- Information supplied -
───

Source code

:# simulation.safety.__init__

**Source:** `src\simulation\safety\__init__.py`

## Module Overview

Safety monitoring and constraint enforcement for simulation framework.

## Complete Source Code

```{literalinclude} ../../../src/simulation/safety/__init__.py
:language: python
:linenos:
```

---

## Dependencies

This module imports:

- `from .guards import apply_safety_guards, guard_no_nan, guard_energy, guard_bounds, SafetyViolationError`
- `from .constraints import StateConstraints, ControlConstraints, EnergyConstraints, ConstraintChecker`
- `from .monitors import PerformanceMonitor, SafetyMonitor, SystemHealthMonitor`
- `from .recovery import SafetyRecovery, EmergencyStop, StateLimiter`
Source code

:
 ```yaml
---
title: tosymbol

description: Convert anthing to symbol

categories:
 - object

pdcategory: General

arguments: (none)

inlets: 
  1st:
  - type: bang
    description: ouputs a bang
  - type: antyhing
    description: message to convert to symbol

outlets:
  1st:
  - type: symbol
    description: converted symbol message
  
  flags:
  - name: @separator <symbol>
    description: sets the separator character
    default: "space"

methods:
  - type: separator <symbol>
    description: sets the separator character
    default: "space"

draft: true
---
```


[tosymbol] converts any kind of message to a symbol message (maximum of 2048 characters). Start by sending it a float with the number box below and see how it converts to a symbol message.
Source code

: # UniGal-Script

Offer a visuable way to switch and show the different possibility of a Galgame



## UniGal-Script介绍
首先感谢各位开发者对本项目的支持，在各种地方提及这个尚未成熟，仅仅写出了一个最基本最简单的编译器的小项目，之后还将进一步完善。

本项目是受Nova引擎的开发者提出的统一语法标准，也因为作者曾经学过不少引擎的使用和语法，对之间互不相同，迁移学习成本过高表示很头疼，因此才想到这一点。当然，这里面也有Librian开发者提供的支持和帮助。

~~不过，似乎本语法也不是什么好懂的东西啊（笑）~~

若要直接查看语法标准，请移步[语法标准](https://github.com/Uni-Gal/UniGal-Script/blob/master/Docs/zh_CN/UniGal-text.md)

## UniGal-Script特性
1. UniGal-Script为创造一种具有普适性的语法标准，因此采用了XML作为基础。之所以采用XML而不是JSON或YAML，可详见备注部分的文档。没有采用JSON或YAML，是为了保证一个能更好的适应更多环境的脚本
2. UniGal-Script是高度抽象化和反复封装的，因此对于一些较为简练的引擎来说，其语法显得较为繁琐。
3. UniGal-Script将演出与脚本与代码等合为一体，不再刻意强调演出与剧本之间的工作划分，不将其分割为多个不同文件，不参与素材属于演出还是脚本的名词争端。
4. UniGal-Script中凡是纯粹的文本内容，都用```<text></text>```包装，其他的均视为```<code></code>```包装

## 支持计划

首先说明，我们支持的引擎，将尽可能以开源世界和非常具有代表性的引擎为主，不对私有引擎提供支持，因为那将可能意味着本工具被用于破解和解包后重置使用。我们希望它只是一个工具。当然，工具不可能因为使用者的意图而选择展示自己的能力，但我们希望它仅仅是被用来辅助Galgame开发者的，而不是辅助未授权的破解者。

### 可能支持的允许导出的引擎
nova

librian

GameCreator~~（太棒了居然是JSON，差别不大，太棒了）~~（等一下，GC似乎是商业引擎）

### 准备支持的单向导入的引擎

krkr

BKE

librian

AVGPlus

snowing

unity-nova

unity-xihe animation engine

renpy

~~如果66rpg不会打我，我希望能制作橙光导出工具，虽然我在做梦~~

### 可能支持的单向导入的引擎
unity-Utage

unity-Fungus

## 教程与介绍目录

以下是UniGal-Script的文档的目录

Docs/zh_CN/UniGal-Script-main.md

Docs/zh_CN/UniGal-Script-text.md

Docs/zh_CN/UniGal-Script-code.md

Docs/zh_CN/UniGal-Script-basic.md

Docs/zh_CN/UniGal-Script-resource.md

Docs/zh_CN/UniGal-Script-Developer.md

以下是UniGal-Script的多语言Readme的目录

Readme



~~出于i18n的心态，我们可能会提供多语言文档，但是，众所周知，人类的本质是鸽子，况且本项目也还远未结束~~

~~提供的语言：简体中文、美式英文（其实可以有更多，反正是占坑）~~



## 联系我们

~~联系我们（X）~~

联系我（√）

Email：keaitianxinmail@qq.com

───

Look over the entries above and say how many lines contain "message"; give only the number.

3